名前も知らない個性派部員
顔が絵の具で黄色になりながらも、僕は部室に入って四ノ三八に聞いた。
「で、何で普通科にいるの」
すると、四ノ三八は「ちょっと待って」と言う。 1分弱の間待っていると、ジャアアーという水音が聞こえてきた。おそらく、ホースからの噴射音だろう。
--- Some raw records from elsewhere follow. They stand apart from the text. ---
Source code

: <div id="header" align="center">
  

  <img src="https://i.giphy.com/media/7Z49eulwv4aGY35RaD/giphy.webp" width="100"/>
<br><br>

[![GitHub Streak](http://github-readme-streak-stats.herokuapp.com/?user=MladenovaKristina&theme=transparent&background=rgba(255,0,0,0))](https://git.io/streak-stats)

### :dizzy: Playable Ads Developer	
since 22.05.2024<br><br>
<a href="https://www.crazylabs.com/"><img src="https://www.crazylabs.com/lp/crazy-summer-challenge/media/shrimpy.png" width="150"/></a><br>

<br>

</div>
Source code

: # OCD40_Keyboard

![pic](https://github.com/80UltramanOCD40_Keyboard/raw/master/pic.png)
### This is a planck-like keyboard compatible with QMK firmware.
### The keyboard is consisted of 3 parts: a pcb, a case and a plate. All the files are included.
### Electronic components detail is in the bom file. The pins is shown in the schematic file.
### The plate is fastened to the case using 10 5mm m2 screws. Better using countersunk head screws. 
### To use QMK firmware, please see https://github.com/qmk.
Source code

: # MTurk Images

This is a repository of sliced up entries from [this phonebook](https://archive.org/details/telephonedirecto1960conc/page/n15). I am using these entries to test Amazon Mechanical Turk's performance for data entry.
その水は四ノ三八にかけられたのか、彼女の髪は濡れ始めた。
すると、目の前の四ノ三八が、頭からゆっくりと、徐々に溶け始めたのだ───。
────ダンッ!
という大きな音をたてて、僕は思わず尻餅をついた。その様子をおもしろがるように笑っている奴もいた。
──その中の数人が口を開いた。
「防水加工しすぎたんじゃねーの?」
「えぇー…僕様のせいなのぉ~?」
この会話を聞く限り、美術部には個性的な変人が多いらしい。
何故なら、最初に話した人物の声は女の声だったのだ。しかも年齢に相応しくないほどのロリ声なのだ。……ボーイッシュと表現して良いものかどうか…。
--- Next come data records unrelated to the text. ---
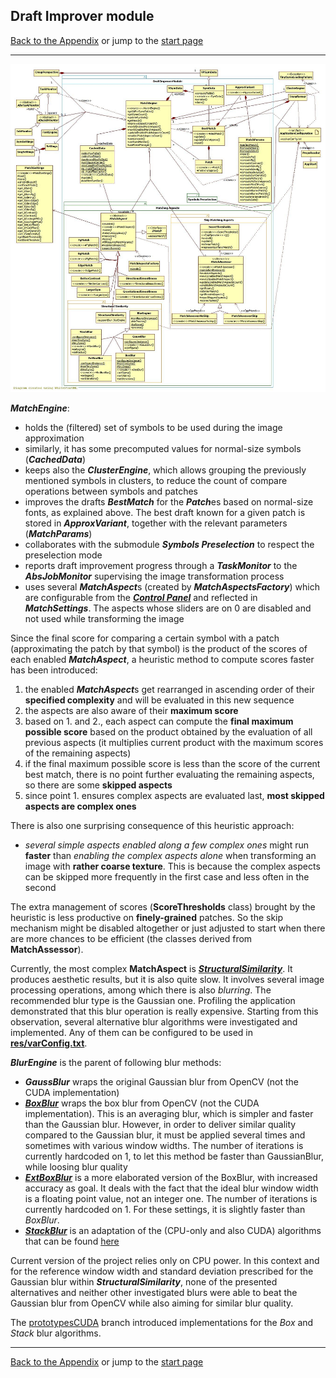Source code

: ## Draft Improver module

[Back to the Appendix](../appendix.md) or jump to the [start page](../../../../ReadMe.md)

-------
![](DraftImprover_classes.jpg)<br>

***MatchEngine***:

- holds the (filtered) set of symbols to be used during the image approximation 
- similarly, it has some precomputed values for normal-size symbols (***CachedData***)
- keeps also the ***ClusterEngine***, which allows grouping the previously mentioned symbols in clusters, to reduce the count of compare operations between symbols and patches
- improves the drafts ***BestMatch*** for the <b><i>Patch</i></b>es based on normal-size fonts, as explained above. The best draft known for a given patch is stored in ***ApproxVariant***, together with the relevant parameters (***MatchParams***)
- collaborates with the submodule ***Symbols Preselection*** to respect the preselection mode
- reports draft improvement progress through a ***TaskMonitor*** to the ***AbsJobMonitor*** supervising the image transformation process
- uses several <b><i>MatchAspect</i></b>s (created by ***MatchAspectsFactory***) which are configurable from the [***Control Panel***][CtrlPanel] and reflected in ***MatchSettings***. The aspects whose sliders are on 0 are disabled and not used while transforming the image

Since the final score for comparing a certain symbol with a patch (approximating the patch by that symbol) is the product of the scores of each enabled ***MatchAspect***, a heuristic method to compute scores faster has been introduced:

1. the enabled <b><i>MatchAspect</i></b>s get rearranged in ascending order of their **specified complexity** and will be evaluated in this new sequence
2. the aspects are also aware of their **maximum score**
3. based on 1. and 2., each aspect can compute the **final maximum possible score** based on the product obtained by the evaluation of all previous aspects (it multiplies current product with the maximum scores of the remaining aspects)
4. if the final maximum possible score is less than the score of the current best match, there is no point further evaluating the remaining aspects, so there are some **skipped aspects**
5. since point 1. ensures complex aspects are evaluated last, **most skipped aspects are complex ones**

There is also one surprising consequence of this heuristic approach:

- *several simple aspects enabled along a few complex ones* might run **faster** than *enabling the complex aspects alone* when transforming an image with **rather coarse texture**. This is because the complex aspects can be skipped more frequently in the first case and less often in the second

The extra management of scores (**ScoreThresholds** class) brought by the heuristic is less productive on **finely-grained** patches. So the skip mechanism might be disabled altogether or just adjusted to start when there are more chances to be efficient (the classes derived from **MatchAssessor**).

Currently, the most complex **MatchAspect** is [***StructuralSimilarity***][Structural Similarity]. It produces aesthetic results, but it is also quite slow. It involves several image processing operations, among which there is also *blurring*. The recommended blur type is the Gaussian one. Profiling the application demonstrated that this blur operation is really expensive. Starting from this observation, several alternative blur algorithms were investigated and implemented. Any of them can be configured to be used in [**res/varConfig.txt**][varConfig].<br>

***BlurEngine*** is the parent of following blur methods:

- ***GaussBlur*** wraps the original Gaussian blur from OpenCV (not the CUDA implementation)
- [***BoxBlur***][BoxBlur] wraps the box blur from OpenCV (not the CUDA implementation). This is an averaging blur, which is simpler and faster than the Gaussian blur. However, in order to deliver similar quality compared to the Gaussian blur, it must be applied several times and sometimes with various window widths. The number of iterations is currently hardcoded on 1, to let this method be faster than GaussianBlur, while loosing blur quality
- [***ExtBoxBlur***][ExtBoxBlur] is a more elaborated version of the BoxBlur, with increased accuracy as goal. It deals with the fact that the ideal blur window width is a floating point value, not an integer one. The number of iterations is currently hardcoded on 1. For these settings, it is slightly faster than *BoxBlur*.
- [***StackBlur***][StackBlur] is an adaptation of the (CPU-only and also CUDA) algorithms that can be found [here][StackBlurWithCUDA]

Current version of the project relies only on CPU power. In this context and for the reference window width and standard deviation prescribed for the Gaussian blur within ***StructuralSimilarity***, none of the presented alternatives and neither other investigated blurs were able to beat the Gaussian blur from OpenCV while also aiming for similar blur quality.

The [prototypesCUDA](../../../../../prototypesCUDA/ReadMe.md) branch introduced implementations for the *Box* and *Stack* blur algorithms.<br>

-------
[Back to the Appendix](../appendix.md) or jump to the [start page](../../../../ReadMe.md)

[varConfig]:../../../../res/varConfig.txt
[CtrlPanel]:../../CtrlPanel/CtrlPanel.md
[Structural Similarity]:https://ece.uwaterloo.ca/~z70wang/research/ssim
[BoxBlur]:http://www.web.uwa.edu.au/__data/assets/file/0008/826172/filterdesign.pdf
[ExtBoxBlur]:http://www.mia.uni-saarland.de/Publications/gwosdek-ssvm11.pdf
[StackBlur]:http://www.codeproject.com/Articles/42192/Fast-Image-Blurring-with-CUDA
[StackBlurWithCUDA]:http://home.so-net.net.tw/lioucy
そして、次に話した人物は男だ。だが、声は男らしいにも関わらず、話し方は軟弱で震えまくっていたのだ。
そして、そのクセに一人称が僕様という。変な奴だ。
少し顔を見ることができたけど───イケメンと呼ばれていそうな顔立ちだった。残念だ、“残念なイケメン”。そう呼ぶほか無いだろう。
……それにしても、まだ溶けきらないのか。
数分前まで四ノ三八だった物は、今やっと頭が溶けたところだ。
ずっと驚いた姿のまま座っていてやる気も無い僕は、壁にもたれかかって欠伸をしていた。
その時だ。
どこかで聞き覚えのある“誰か”の声が聞こえたのは……。
「ふぅ~……。部長を前に欠伸をするなんて、礼儀がなってないのね…」
誰だ?コイツは……?
黒色のストレートで、赤・青・紫のメッシュが入っている髪に、四ノ三八のような瞳───。
……見覚えはない。
でも、声は知っている。
この女は僕の何なんだ?
「……まあ良いわ。とりあえず、“戦闘用の一”と一戦まじえてもらおうかしら」
僕の思考を閉ざすかの様に、女は訳のわからない事を言った。